* Extracted records *
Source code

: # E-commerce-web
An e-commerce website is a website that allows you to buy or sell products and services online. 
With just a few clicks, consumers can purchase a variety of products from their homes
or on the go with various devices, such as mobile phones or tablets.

* Work order *
Print out the whole of the material above exactly as it stands.

* Response box *
Source code

: # E-commerce-web
An e-commerce website is a website that allows you to buy or sell products and services online. 
With just a few clicks, consumers can purchase a variety of products from their homes
or on the go with various devices, such as mobile phones or tablets.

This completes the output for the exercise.